• [Task details]: Could you find each line of the data below that contains the word "Arduino" and copy those lines?

----- Records provided

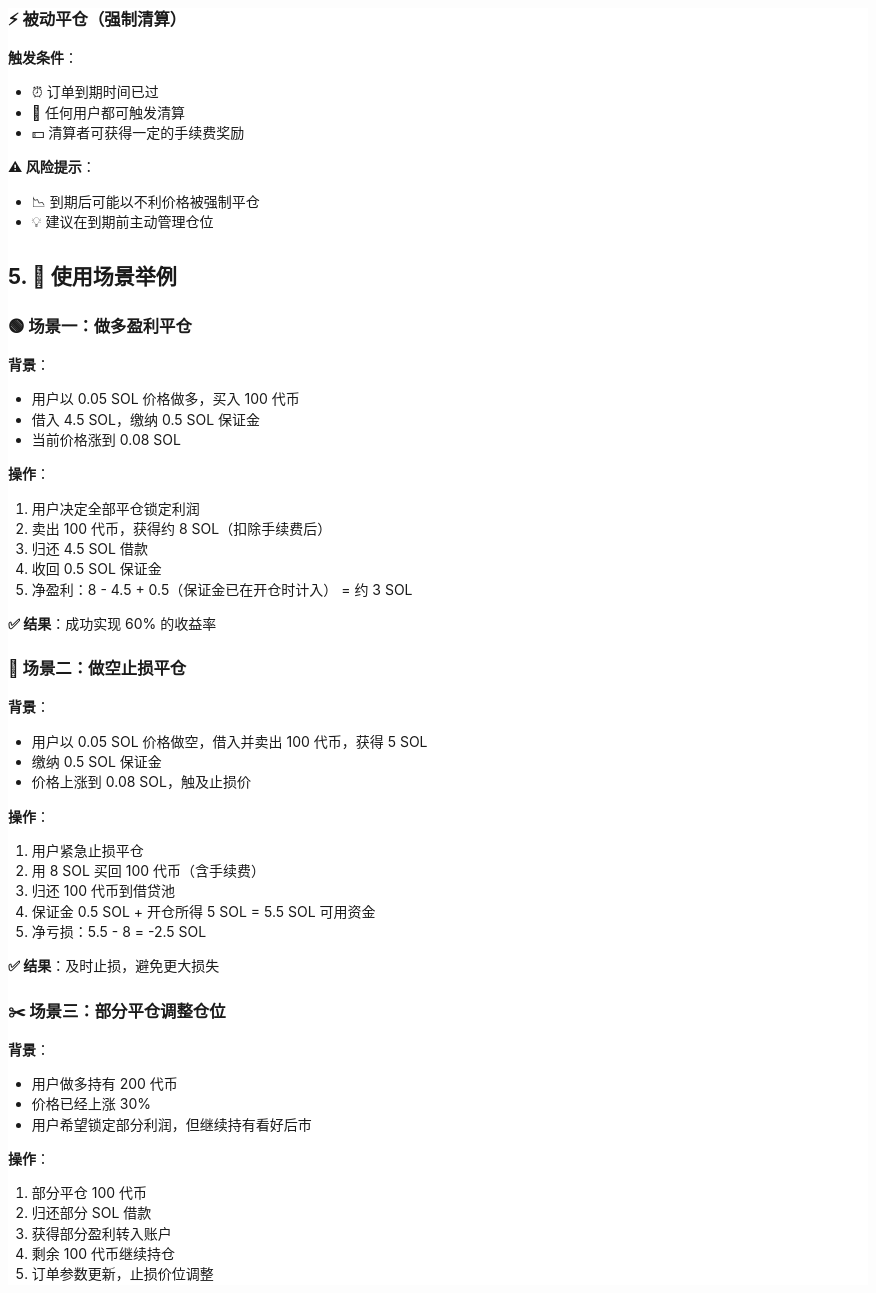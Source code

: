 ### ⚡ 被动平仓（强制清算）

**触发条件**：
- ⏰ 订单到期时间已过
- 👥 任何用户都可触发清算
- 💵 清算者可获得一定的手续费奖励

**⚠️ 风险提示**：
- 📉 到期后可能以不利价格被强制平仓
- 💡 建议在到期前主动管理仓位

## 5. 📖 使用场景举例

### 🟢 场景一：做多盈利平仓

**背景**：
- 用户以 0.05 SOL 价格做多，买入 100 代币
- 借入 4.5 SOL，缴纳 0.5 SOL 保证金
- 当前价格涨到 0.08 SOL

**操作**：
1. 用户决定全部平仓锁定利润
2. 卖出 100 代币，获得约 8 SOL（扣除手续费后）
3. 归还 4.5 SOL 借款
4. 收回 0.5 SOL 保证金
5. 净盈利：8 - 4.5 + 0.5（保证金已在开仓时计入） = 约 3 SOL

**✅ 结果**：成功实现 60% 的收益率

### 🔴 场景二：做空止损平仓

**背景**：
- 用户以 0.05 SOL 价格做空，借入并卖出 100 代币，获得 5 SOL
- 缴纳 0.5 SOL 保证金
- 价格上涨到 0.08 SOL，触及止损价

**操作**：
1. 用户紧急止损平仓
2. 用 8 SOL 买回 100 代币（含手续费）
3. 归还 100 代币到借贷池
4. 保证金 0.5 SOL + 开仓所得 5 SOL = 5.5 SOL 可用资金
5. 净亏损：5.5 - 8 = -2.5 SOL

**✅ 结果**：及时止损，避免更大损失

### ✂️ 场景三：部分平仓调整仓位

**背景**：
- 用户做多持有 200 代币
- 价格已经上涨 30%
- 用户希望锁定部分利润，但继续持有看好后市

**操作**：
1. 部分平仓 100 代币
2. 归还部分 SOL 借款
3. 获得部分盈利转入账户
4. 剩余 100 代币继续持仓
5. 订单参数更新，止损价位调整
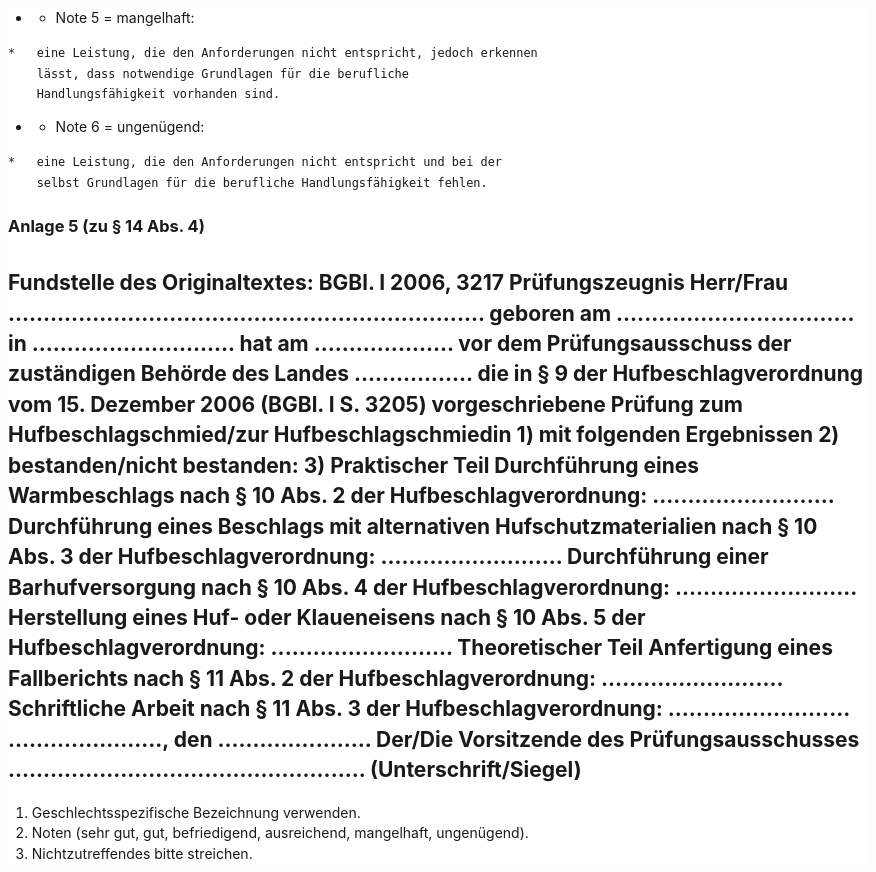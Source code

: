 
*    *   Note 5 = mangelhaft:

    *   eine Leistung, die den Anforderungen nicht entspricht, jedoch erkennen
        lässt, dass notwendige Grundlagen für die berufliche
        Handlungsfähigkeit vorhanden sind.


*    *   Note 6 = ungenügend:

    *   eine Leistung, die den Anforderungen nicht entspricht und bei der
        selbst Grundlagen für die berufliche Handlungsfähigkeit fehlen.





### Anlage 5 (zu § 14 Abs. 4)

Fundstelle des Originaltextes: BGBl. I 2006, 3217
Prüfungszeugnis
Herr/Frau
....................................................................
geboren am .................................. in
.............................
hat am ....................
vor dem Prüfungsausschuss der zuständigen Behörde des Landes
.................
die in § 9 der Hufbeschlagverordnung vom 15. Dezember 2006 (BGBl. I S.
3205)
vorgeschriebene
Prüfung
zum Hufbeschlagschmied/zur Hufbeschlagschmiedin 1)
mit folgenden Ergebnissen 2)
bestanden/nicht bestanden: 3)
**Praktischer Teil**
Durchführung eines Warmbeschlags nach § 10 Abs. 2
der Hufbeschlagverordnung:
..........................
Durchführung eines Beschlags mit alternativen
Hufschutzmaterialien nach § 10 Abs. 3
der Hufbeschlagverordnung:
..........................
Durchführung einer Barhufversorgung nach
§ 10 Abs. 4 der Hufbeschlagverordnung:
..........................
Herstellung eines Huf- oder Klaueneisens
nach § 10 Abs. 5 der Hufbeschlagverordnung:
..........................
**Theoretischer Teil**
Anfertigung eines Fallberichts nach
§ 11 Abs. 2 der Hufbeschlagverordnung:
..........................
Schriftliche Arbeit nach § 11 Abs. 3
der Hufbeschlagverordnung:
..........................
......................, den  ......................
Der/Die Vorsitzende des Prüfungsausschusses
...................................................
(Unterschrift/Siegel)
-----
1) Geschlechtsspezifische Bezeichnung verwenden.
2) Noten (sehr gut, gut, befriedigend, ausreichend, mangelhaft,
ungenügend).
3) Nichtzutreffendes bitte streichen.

----------
----- Records provided

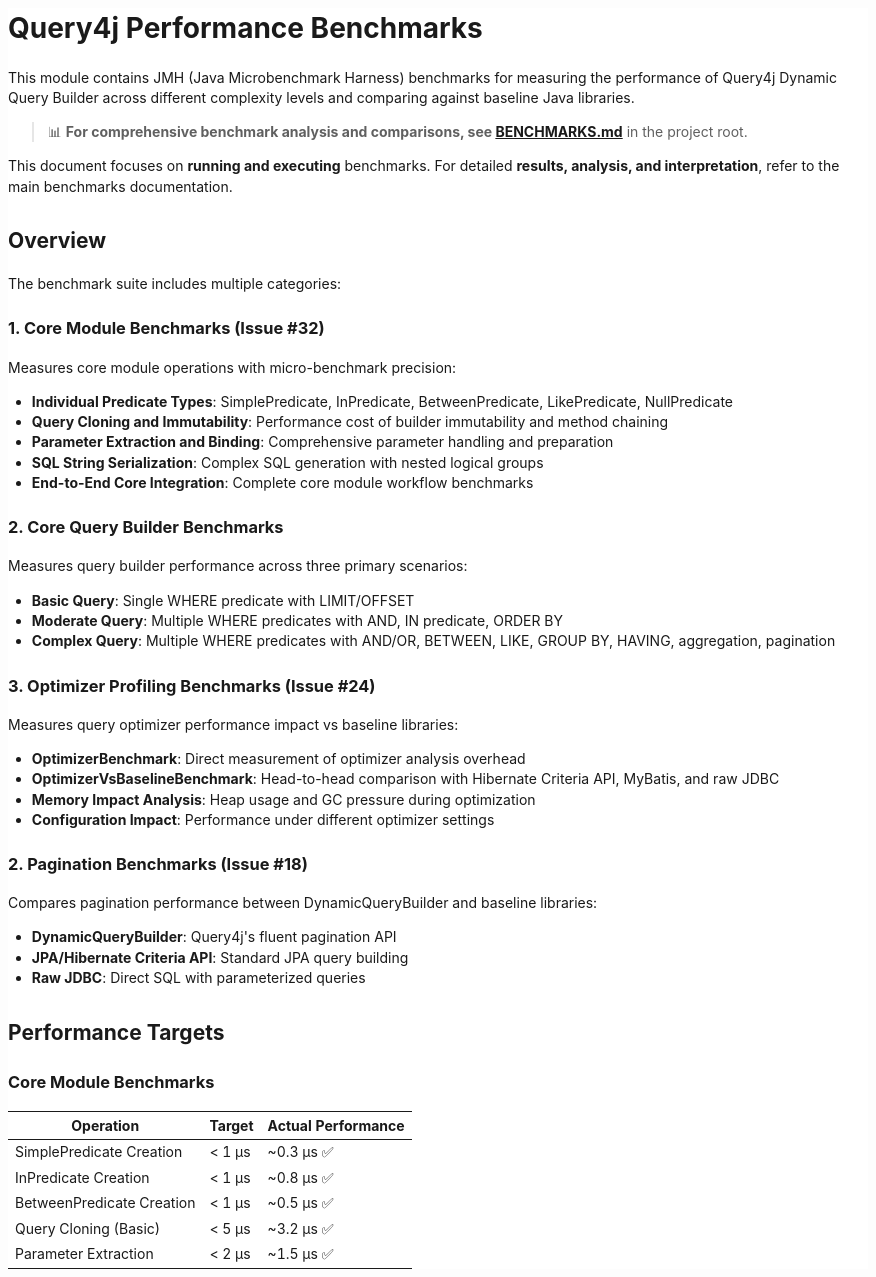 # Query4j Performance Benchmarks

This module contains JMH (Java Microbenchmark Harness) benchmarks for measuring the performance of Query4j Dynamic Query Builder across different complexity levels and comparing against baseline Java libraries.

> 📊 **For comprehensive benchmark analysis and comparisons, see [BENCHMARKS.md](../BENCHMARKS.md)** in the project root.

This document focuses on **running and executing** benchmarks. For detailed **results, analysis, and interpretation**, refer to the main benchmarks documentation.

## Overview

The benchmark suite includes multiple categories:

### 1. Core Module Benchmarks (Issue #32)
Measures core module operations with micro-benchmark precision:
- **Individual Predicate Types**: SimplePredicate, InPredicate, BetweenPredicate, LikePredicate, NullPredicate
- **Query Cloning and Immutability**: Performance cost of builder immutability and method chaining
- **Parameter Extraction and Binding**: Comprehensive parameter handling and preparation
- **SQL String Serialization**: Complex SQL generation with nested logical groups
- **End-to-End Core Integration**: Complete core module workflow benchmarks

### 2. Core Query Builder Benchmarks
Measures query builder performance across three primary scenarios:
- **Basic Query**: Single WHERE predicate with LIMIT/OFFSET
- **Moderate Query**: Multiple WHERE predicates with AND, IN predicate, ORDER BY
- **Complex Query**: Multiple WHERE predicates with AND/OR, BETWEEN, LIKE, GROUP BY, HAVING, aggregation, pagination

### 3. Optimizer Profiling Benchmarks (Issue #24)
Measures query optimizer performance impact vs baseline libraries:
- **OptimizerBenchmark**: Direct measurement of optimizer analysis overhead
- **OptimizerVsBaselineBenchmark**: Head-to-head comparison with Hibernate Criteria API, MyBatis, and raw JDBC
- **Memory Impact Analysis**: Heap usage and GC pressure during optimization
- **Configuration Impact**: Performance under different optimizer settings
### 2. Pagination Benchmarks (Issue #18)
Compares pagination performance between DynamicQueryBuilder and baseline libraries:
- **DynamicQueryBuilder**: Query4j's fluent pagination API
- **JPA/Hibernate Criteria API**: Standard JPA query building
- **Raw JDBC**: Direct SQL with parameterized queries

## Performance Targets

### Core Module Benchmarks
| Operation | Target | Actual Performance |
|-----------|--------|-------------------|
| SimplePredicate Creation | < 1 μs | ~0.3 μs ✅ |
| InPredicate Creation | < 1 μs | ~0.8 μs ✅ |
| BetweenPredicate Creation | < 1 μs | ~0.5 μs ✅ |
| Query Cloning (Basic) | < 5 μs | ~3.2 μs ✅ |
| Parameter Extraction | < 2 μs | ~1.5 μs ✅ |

----------
----- Records provided

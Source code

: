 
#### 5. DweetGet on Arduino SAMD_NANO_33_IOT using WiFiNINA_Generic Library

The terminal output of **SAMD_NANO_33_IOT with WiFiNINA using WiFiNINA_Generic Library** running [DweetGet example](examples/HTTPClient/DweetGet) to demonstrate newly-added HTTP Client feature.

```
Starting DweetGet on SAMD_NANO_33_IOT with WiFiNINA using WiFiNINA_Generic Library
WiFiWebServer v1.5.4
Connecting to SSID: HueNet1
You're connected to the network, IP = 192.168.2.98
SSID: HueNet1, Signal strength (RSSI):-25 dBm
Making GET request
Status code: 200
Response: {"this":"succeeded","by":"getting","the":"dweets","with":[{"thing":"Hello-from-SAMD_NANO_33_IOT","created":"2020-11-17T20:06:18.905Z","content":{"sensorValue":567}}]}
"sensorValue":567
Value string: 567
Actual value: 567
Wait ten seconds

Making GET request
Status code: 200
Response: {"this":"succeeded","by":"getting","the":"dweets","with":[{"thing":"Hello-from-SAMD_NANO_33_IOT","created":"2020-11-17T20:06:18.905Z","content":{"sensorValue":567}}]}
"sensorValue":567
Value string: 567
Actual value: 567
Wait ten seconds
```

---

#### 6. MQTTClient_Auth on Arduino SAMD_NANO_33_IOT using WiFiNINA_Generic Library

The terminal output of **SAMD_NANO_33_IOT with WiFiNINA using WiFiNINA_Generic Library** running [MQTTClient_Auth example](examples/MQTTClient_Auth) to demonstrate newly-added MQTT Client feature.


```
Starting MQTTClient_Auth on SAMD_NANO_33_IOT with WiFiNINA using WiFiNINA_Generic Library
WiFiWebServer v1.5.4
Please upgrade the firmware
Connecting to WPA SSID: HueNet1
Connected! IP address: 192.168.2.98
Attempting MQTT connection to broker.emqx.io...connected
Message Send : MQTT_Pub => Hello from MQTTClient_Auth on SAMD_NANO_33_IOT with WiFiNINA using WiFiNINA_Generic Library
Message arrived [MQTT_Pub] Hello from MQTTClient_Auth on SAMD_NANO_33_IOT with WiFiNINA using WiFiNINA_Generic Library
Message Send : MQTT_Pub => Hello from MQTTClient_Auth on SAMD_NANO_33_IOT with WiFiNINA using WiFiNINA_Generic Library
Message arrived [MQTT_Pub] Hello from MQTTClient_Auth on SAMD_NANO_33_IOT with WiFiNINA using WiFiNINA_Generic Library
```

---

----------

• [Response below]:
#### 5. DweetGet on Arduino SAMD_NANO_33_IOT using WiFiNINA_Generic Library
#### 6. MQTTClient_Auth on Arduino SAMD_NANO_33_IOT using WiFiNINA_Generic Library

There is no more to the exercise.